Sankhya vs. Advaita Vedanta

Jaldhar H. Vyas jaldhar at BRAINCELLS.COM
Sun Feb 14 19:34:05 CST 1999


On Sun, 14 Feb 1999, Vivekananda Centre wrote:

> Namaskar
>
> Scholars (pandits) like to make a great deal of the possible differences
> between these two schools of philosophies. The only real difference is in
> the final conclusions both these philosophies draw.
>

And you call that a minor difference???

> Samkhya perhaps can be considered to be the first rational philosophy the
> world ever saw.

Highly debatable.  In fact you would be hard put to say it was the first
rational philosophy India ever produced.  Mimamsa (of which Vedanta is a
part) can make an equal claim to antiquity.

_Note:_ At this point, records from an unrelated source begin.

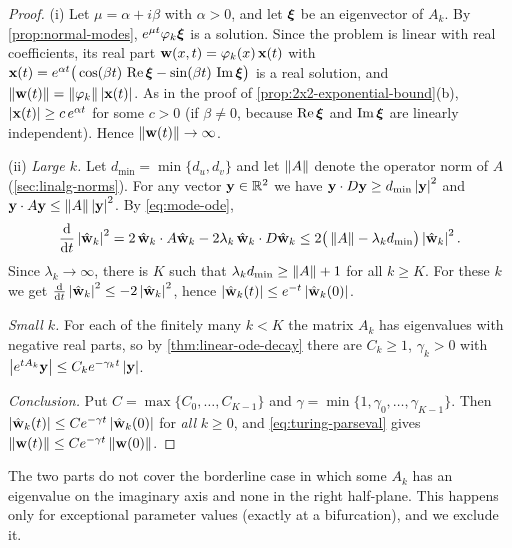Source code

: \begin{proof}
(i) Let $\mu=\alpha+i\beta$ with $\alpha>0$, and let $\bxi$ be an eigenvector of
$A_k$. By \cref{prop:normal-modes}, $e^{\mu t}\varphi_k\bxi$ is a solution. Since
the problem is linear with real coefficients, its real part
$\bw(x,t)=\varphi_k(x)\,\mathbf{x}(t)$ with
$\mathbf{x}(t)=e^{\alpha t}\big(\cos(\beta t)\,\re\bxi-\sin(\beta t)\,\im\bxi\big)$
is a real solution, and $\norm{\bw(t)}=\norm{\varphi_k}\abs{\mathbf{x}(t)}$. As in
the proof of \cref{prop:2x2-exponential-bound}(b), $\abs{\mathbf{x}(t)}\ge c\,e^{\alpha t}$
for some $c>0$ (if $\beta\ne0$, because $\re\bxi$ and $\im\bxi$ are linearly
independent). Hence $\norm{\bw(t)}\to\infty$.

(ii) \emph{Large $k$.} Let $d_{\min}=\min\{d_u,d_v\}$ and let $\norm{A}$ denote the
operator norm of $A$ (\cref{sec:linalg-norms}). For any vector $\mathbf{y}\in\R^2$ we have
$\mathbf{y}\cdot D\mathbf{y}\ge d_{\min}\abs{\mathbf{y}}^2$ and
$\mathbf{y}\cdot A\mathbf{y}\le\norm{A}\abs{\mathbf{y}}^2$. By \eqref{eq:mode-ode},
\begin{equation*}
  \frac{\mathrm d}{\mathrm dt}\abs{\hatbw_k}^2
  = 2\,\hatbw_k\cdot A\hatbw_k - 2\lambda_k\,\hatbw_k\cdot D\hatbw_k
  \le 2\big(\norm{A}-\lambda_kd_{\min}\big)\abs{\hatbw_k}^2 .
\end{equation*}
Since $\lambda_k\to\infty$, there is $K$ such that $\lambda_kd_{\min}\ge\norm{A}+1$ for
all $k\ge K$. For these $k$ we get $\frac{\mathrm d}{\mathrm dt}\abs{\hatbw_k}^2\le
-2\abs{\hatbw_k}^2$, hence $\abs{\hatbw_k(t)}\le e^{-t}\abs{\hatbw_k(0)}$.

\emph{Small $k$.} For each of the finitely many $k<K$ the matrix $A_k$ has
eigenvalues with negative real parts, so by \cref{thm:linear-ode-decay} there are
$C_k\ge1$, $\gamma_k>0$ with $\abs{e^{tA_k}\mathbf{y}}\le C_ke^{-\gamma_kt}\abs{\mathbf{y}}$.

\emph{Conclusion.} Put $C=\max\{C_0,\dots,C_{K-1}\}$ and
$\gamma=\min\{1,\gamma_0,\dots,\gamma_{K-1}\}$. Then
$\abs{\hatbw_k(t)}\le Ce^{-\gamma t}\abs{\hatbw_k(0)}$ for \emph{all} $k\ge0$, and
\eqref{eq:turing-parseval} gives $\norm{\bw(t)}\le Ce^{-\gamma t}\norm{\bw(0)}$.
\end{proof}

The two parts do not cover the borderline case in which some $A_k$ has an
eigenvalue on the imaginary axis and none in the right half-plane. This happens
only for exceptional parameter values (exactly at a bifurcation), and we exclude it.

>  Other schools of philosophy - specially the Yoga and Vedanta
> philosophies have drawn a lot from the Samkhya of Kapila. They just made few
> final adjustments in the conclusions.
>

For Yoga, yes.  Essentially Yoga is just Samkhya with Ishvara as an extra
tattva.  Vedanta is different.  A thorough glance would I believe suggest
only a superficial debt to Samkhya and I suspect that is more due to their
common basis in Vedic and Puranic texts rather than any actual borrowing.

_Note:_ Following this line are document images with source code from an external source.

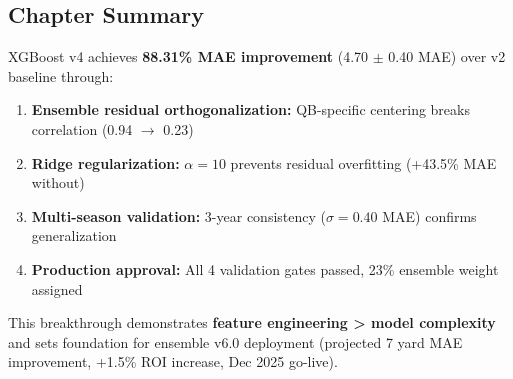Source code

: \subsection{Chapter Summary}

XGBoost v4 achieves \textbf{88.31\% MAE improvement} (4.70 $\pm$ 0.40 MAE) over v2 baseline through:
\begin{enumerate}[itemsep=2pt,parsep=0pt]
    \item \textbf{Ensemble residual orthogonalization:} QB-specific centering breaks correlation (0.94 $\to$ 0.23)
    \item \textbf{Ridge regularization:} $\alpha=10$ prevents residual overfitting (+43.5\% MAE without)
    \item \textbf{Multi-season validation:} 3-year consistency ($\sigma = 0.40$ MAE) confirms generalization
    \item \textbf{Production approval:} All 4 validation gates passed, 23\% ensemble weight assigned
\end{enumerate}

This breakthrough demonstrates \textbf{feature engineering > model complexity} and sets foundation for ensemble v6.0 deployment (projected 7 yard MAE improvement, +1.5\% ROI increase, Dec 2025 go-live).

> The maya of Advaita and prakriti of Samkhya are interchangable.
>

Absolutely not.  See my reply to Ashish.

> Whenever I study Samkhya,  I get a thrill,  the findings of Samkhya are that
> exciting!

Perhaps if you read Advaita texts while sitting in a rollercoaster you
would get a similar thrill?

> Kapila - this ancient sage - after acquiring perhaps the highest knowlege
> known to mankind  - sat down and imparted this highest of philosophies to
> his mother!
> How poetic and sweet. Kapila was not bothered to rush out and impress the
> masses, he decided to share this first with his mother!!
>

As described in the Bhagavata Purana for instance.  Now this raises an
interesting point. What do we mean by Samkhya?  In it's earliest forms,
before it became a systemized form of philosophy, Samkhya merely meant an
an attitude to philosophy, "theory" (as opposed to Yoga or "practice")
rather than an actual set of doctrines.  This kind of Samkhya is found in
the Mahabharata and Puranas, Ayurvedic texts and even the Arthashastra. In
the same way Mimamsa is used in early texts to simply mean "exegesis" and
doesn't necessarily imply the full-blown teachings of a Shankaracharya or
Kumarila Bhatta.

Then there is the "classical" Samkhya of Ishvarakrishna's Samkhyakarikas
and the commentaries thereon.  This is the "rational philosophy" you are
talking about and the one Shankaracharya is criticizing.

Thirdly much later there was a movement to combine Samkhya with Vedanta.
Vijnanabhikshu is the most prominent name associated with this.  (Though
one of his stated goals was to correct the "errors" of Shankaracharya.)

All three of these can be called Samkhya, all of them invoke the name of
Maharshi Kapila (as do various types of Vedanta in some contexts) and all
of them are different.  So which one are you referring to?